DETAILED DESCRIPTION
[0015] FIG. 2 shows an exemplary network device 2 including network
processor units (NPUs) having a content addressable memory with a
linked list pending queue to order memory commands when processing
incoming packets from a data source 6 and transmitting the
processed data to a destination device 8. The network device 2 can
include, for example, a router, a switch, and the like. The data
source 6 and destination device 8 can include various network
devices now known, or yet to be developed, that can be connected
over a communication path, such as an optical path having a OC-192
(10 Gbps) line speed.
[0016] The illustrated network device 2 can manage queues and
access memory as described in detail below. The device 2 features a
collection of line cards LC1-LC4 ("blades") interconnected by a
switch fabric SF (e.g., a crossbar or shared memory switch fabric).
The switch fabric SF, for example, may conform to CSIX (Common
Switch Interface) or other fabric technologies such as
HyperTransport, Infiniband, PCI (Peripheral Component
Interconnect), Packet-Over-SONET, RapidIO, and/or UTOPIA (Universal
Test and Operations PHY Interface for ATM (Asynchronous Transfer
Mode)).
[0017] Individual line cards (e.g., LC1) may include one or more
physical layer (PHY) devices PD1, PD2 (e.g., optic, wire, and
wireless PHYs) that handle communication over network connections.
The PHYs PD translate between the physical signals carried by
different network mediums and the bits (e.g., "0"-s and "1"-s) used
by digital systems. The line cards LC may also include framer
devices (e.g., Ethernet, Synchronous Optic Network (SONET),
High-Level Data Link (HDLC) framers or other "layer 2" devices)
FD1, FD2 that can perform operations on frames such as error
detection and/or correction. The line cards LC shown may also
include one or more network processors NP1, NP2 that perform packet
processing operations for packets received via the PHY(s) and
direct the packets, via the switch fabric SF, to a line card LC
providing an egress interface to forward the packet. Potentially,
the network processor(s) NP may perform "layer 2" duties instead of
the framer devices FD.
[0018] FIG. 2A shows an exemplary system 10 including a processor
12, which can be provided as a network processor. The processor 12
is coupled to one or more I/O devices, for example, network devices
14 and 16, as well as a memory system 18. The processor 12 includes
multiple processors ("processing engines" or "PEs") 20, each with
multiple hardware controlled execution threads 22. In the example
shown, there are "n" processing elements 20, and each of the
processing elements 20 is capable of processing multiple threads
22, as will be described more fully below. In the described
embodiment, the maximum number "N" of threads supported by the
hardware is eight. Each of the processing elements 20 is connected
to and can communicate with adjacent processing elements.

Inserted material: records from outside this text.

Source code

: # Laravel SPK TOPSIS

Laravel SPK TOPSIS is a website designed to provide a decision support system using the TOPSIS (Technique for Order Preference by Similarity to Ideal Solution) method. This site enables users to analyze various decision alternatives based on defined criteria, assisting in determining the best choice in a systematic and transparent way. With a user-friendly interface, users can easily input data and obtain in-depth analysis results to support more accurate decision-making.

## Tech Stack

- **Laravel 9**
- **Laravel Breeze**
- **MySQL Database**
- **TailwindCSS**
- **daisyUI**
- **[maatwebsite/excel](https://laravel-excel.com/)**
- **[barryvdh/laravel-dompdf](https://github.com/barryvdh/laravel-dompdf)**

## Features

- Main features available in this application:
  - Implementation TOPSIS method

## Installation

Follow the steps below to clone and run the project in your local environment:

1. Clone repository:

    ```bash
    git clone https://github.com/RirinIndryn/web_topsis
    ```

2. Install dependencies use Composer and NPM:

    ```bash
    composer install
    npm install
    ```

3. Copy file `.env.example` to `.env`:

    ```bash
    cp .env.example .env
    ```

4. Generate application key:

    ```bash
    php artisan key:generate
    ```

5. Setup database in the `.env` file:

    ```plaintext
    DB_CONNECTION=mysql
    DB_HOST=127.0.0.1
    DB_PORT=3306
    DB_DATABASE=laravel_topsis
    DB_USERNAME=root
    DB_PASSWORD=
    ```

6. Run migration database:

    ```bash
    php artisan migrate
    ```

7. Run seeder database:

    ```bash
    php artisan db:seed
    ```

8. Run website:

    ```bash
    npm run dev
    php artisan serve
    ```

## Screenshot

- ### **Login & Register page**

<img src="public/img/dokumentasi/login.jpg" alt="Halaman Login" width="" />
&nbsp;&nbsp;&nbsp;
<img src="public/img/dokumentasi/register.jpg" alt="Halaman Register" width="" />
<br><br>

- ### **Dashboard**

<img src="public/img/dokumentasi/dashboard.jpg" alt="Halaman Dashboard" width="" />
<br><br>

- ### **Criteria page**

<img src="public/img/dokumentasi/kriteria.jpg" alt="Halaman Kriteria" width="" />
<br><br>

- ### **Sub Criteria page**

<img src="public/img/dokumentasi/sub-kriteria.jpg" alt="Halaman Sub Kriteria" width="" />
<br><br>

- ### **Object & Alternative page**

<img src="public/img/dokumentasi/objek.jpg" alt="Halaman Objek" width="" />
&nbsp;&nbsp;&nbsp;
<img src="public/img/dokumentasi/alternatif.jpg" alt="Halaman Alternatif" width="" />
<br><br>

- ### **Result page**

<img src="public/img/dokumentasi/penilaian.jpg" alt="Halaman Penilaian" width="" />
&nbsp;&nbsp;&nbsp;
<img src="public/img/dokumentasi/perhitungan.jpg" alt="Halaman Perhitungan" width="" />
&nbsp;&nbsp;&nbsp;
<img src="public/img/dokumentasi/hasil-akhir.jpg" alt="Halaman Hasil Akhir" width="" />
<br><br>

[0019] In one embodiment, the processor 12 also includes a
general-purpose processor 24 that assists in loading microcode
control for the processing elements 20 and other resources of the
processor 12, and performs other computer type functions such as
handling protocols and exceptions. In network processing
applications, the processor 24 can also provide support for higher
layer network processing tasks that cannot be handled by the
processing elements 20.
[0020] The processing elements 20 each operate with shared
resources including, for example, the memory system 18, an external
bus interface 26, an I/O interface 28 and Control and Status
Registers (CSRs) 32. The I/O interface 28 is responsible for
controlling and interfacing the processor 12 to the I/O devices 14,
16. The memory system 18 includes a Dynamic Random Access Memory
(DRAM) 34, which is accessed using a DRAM controller 36 and a
Static Random Access Memory (SRAM) 38, which is accessed using an
SRAM controller 40. Although not shown, the processor 12 also would
include a nonvolatile memory to support boot operations. The DRAM
34 and DRAM controller 36 are typically used for processing large
volumes of data, e.g., in network applications, processing of
payloads from network packets. In a networking implementation, the
SRAM 38 and SRAM controller 40 are used for low latency, fast
access tasks, e.g., accessing look-up tables, and so forth.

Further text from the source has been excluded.